Los españoles afrontamos muchos problemas, algunos de ellos de una gravedad que sorprende la pasividad con la que nos lo tomamos. Y de todos ellos, el de la inmigración mal llamada incontrolada es el más grave, precisamente porque sí está siendo un movimiento controlado, siendo títeres de quienes lo ordenan y mandan aquellos que abrazan la idea de un progreso que equivale a un viaje al centro mismo de la mierda, que además es irreversible.
Decía al principio que la apertura total de las fronteras no solo socava la idea de nación, sino que también la existencia de una cultura diferenciada. Destruir una cultura es mucho más que la pérdida de una identidad colectiva, pues siempre lleva consigo la amputación de la memoria individual, tan importante para sabernos partícipes de algo mucho más importante que nuestra propia existencia para luego poder transmitirlo a la siguiente generación. Si ya no formamos parte de algo que nos trasciende, no somos.
El estado de no ser es aquel que nos convierte en desarraigados de todo lugar, incluso aunque sea el lugar de nacimiento y donde permanecemos toda la vida. Y esto es hasta cierto punto normal que les ocurra a aquellos que han tenido que dejar sus lugares de origen para buscarse la vida en otros parajes que les son ajenos por cultura, tradiciones, idioma, etc. Pero, en breve —una generación más, a lo sumo—, de no revertir con mano de hierro este problema, nos encontraremos con una parte importante de españoles que no se sentirán españoles por razones de origen de sus familias, y lo que estas les inculcan de odio hacia España, y con otra parte significativa que tampoco entenderán qué es ser español porque la memoria amputada no se regenera sola; hay que alimentarla.

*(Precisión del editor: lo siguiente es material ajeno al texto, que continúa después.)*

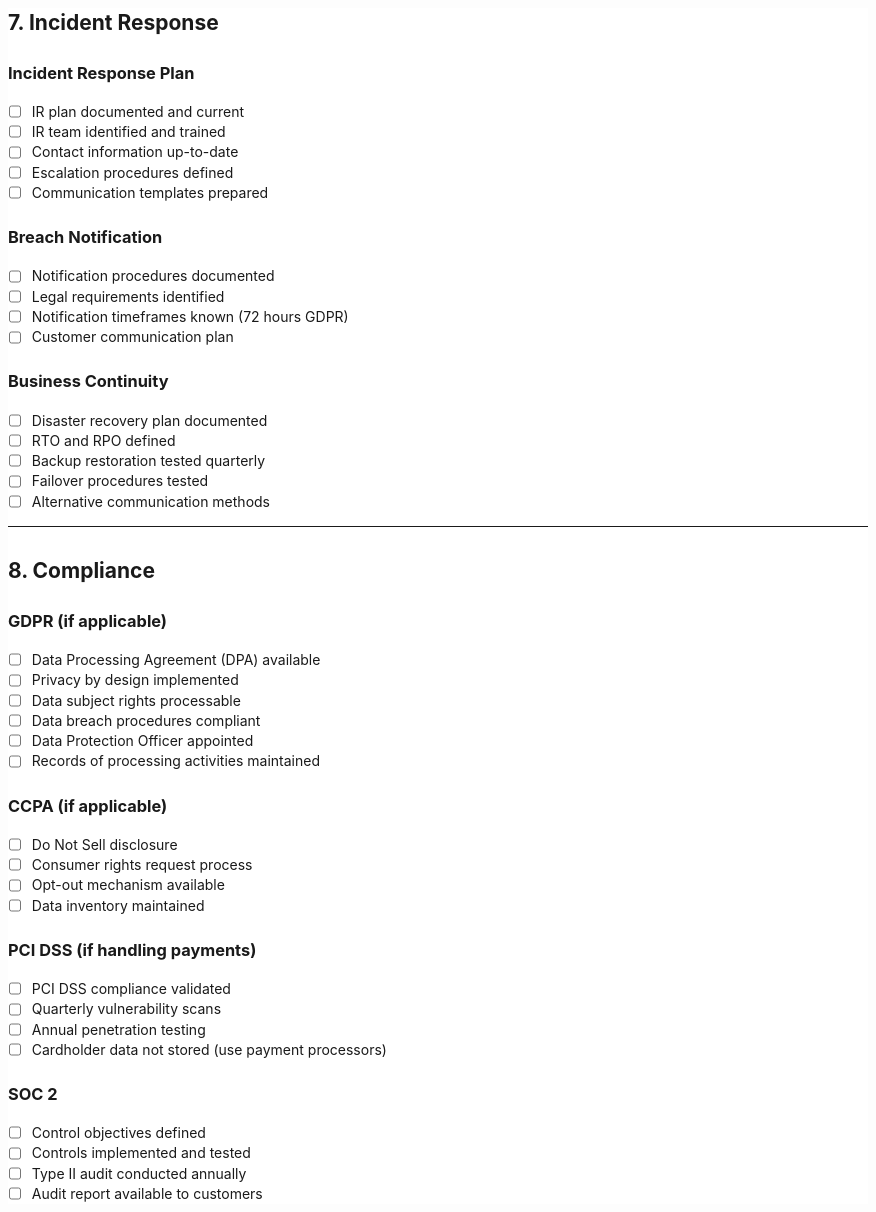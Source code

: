 
## 7. Incident Response

### Incident Response Plan
- [ ] IR plan documented and current
- [ ] IR team identified and trained
- [ ] Contact information up-to-date
- [ ] Escalation procedures defined
- [ ] Communication templates prepared

### Breach Notification
- [ ] Notification procedures documented
- [ ] Legal requirements identified
- [ ] Notification timeframes known (72 hours GDPR)
- [ ] Customer communication plan

### Business Continuity
- [ ] Disaster recovery plan documented
- [ ] RTO and RPO defined
- [ ] Backup restoration tested quarterly
- [ ] Failover procedures tested
- [ ] Alternative communication methods

---

## 8. Compliance

### GDPR (if applicable)
- [ ] Data Processing Agreement (DPA) available
- [ ] Privacy by design implemented
- [ ] Data subject rights processable
- [ ] Data breach procedures compliant
- [ ] Data Protection Officer appointed
- [ ] Records of processing activities maintained

### CCPA (if applicable)
- [ ] Do Not Sell disclosure
- [ ] Consumer rights request process
- [ ] Opt-out mechanism available
- [ ] Data inventory maintained

### PCI DSS (if handling payments)
- [ ] PCI DSS compliance validated
- [ ] Quarterly vulnerability scans
- [ ] Annual penetration testing
- [ ] Cardholder data not stored (use payment processors)

### SOC 2
- [ ] Control objectives defined
- [ ] Controls implemented and tested
- [ ] Type II audit conducted annually
- [ ] Audit report available to customers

Pero antes de alimentarla hay que defenderla, y ello pasa por defender las fronteras, que no es sinónimo de cerrarlas. Y si nos llaman fachas, que nos llamen fachas. Y si nos llaman racistas, que nos llamen racistas. Al menos yo, prefiero que me llamen facha y racista antes de tener que volver la vista atrás y descubrir que todo aquello que amo ha sido destruido por aquellos que lanzan al viento su orgullo gay, al tiempo que abren de par en par las puertas a quienes en sus países de origen los lanzan al vacío desde una azotea, o los cuelgan de grúas, o a sus mujeres las tratan como una posesión más. O, mejor dicho, al tiempo que impiden que les cerremos las puertas y que no puedan destruir aquí lo que previamente han destruido en sus países: la libertad, único y verdadero progreso que merece la pena.

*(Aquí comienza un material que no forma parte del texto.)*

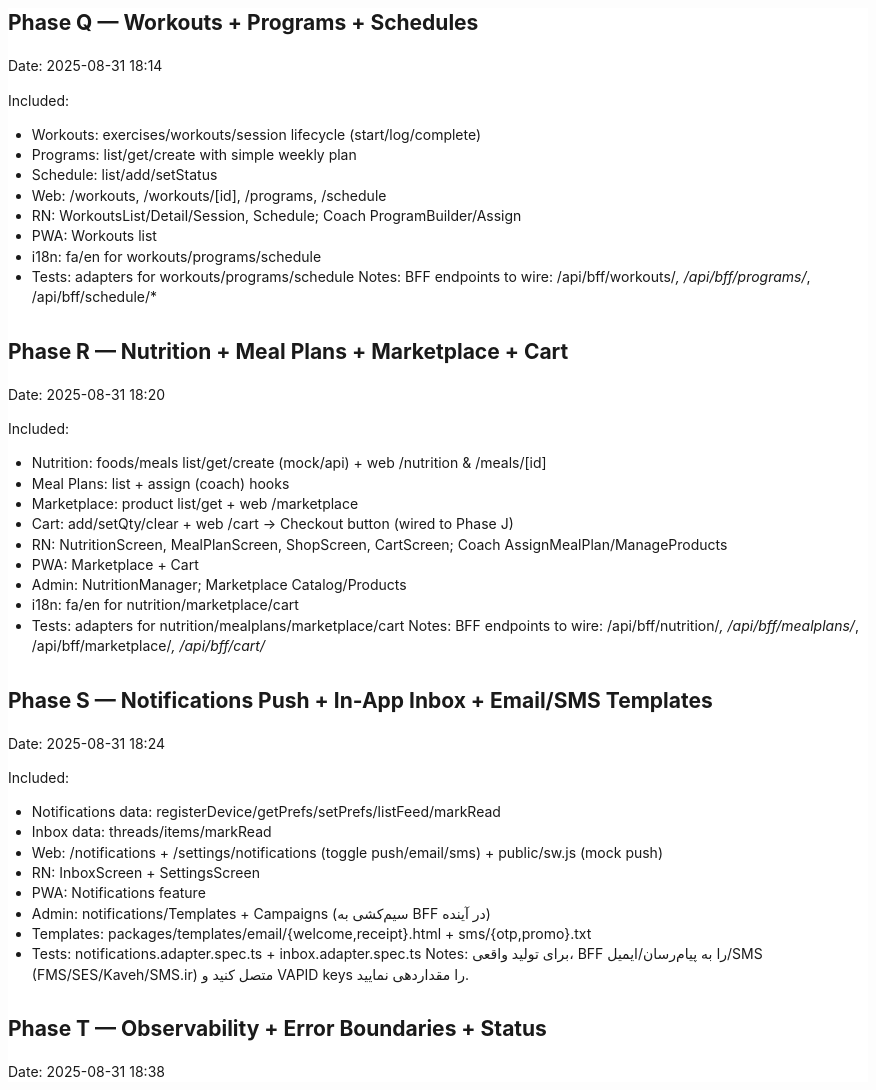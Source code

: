 
## Phase Q — Workouts + Programs + Schedules
Date: 2025-08-31 18:14

Included:
- Workouts: exercises/workouts/session lifecycle (start/log/complete)
- Programs: list/get/create with simple weekly plan
- Schedule: list/add/setStatus
- Web: /workouts, /workouts/[id], /programs, /schedule
- RN: WorkoutsList/Detail/Session, Schedule; Coach ProgramBuilder/Assign
- PWA: Workouts list
- i18n: fa/en for workouts/programs/schedule
- Tests: adapters for workouts/programs/schedule
Notes: BFF endpoints to wire: /api/bff/workouts/*, /api/bff/programs/*, /api/bff/schedule/*


## Phase R — Nutrition + Meal Plans + Marketplace + Cart
Date: 2025-08-31 18:20

Included:
- Nutrition: foods/meals list/get/create (mock/api) + web /nutrition & /meals/[id]
- Meal Plans: list + assign (coach) hooks
- Marketplace: product list/get + web /marketplace
- Cart: add/setQty/clear + web /cart → Checkout button (wired to Phase J)
- RN: NutritionScreen, MealPlanScreen, ShopScreen, CartScreen; Coach AssignMealPlan/ManageProducts
- PWA: Marketplace + Cart
- Admin: NutritionManager; Marketplace Catalog/Products
- i18n: fa/en for nutrition/marketplace/cart
- Tests: adapters for nutrition/mealplans/marketplace/cart
Notes: BFF endpoints to wire: /api/bff/nutrition/*, /api/bff/mealplans/*, /api/bff/marketplace/*, /api/bff/cart/*


## Phase S — Notifications Push + In-App Inbox + Email/SMS Templates
Date: 2025-08-31 18:24

Included:
- Notifications data: registerDevice/getPrefs/setPrefs/listFeed/markRead
- Inbox data: threads/items/markRead
- Web: /notifications + /settings/notifications (toggle push/email/sms) + public/sw.js (mock push)
- RN: InboxScreen + SettingsScreen
- PWA: Notifications feature
- Admin: notifications/Templates + Campaigns (سیم‌کشی به BFF در آینده)
- Templates: packages/templates/email/{welcome,receipt}.html + sms/{otp,promo}.txt
- Tests: notifications.adapter.spec.ts + inbox.adapter.spec.ts
Notes: برای تولید واقعی، BFF را به پیام‌رسان/ایمیل/SMS (FMS/SES/Kaveh/SMS.ir) متصل کنید و VAPID keys را مقداردهی نمایید.


## Phase T — Observability + Error Boundaries + Status
Date: 2025-08-31 18:38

Y no piense usted, querido lector o lectora, que la única contradicción que cabalgan estos progresistas de inteligencia caduca es esta que he expuesto a modo de ejemplo. Si quieren ustedes, podemos ampliar el repertorio, porque, ¿qué bien hará a los intereses de la clase trabajadora ver como día sí y día también España se llena de mano de obra barata, manejable para empresarios sin escrúpulos y políticos gañanes?
Que cada uno saque sus propias conclusiones.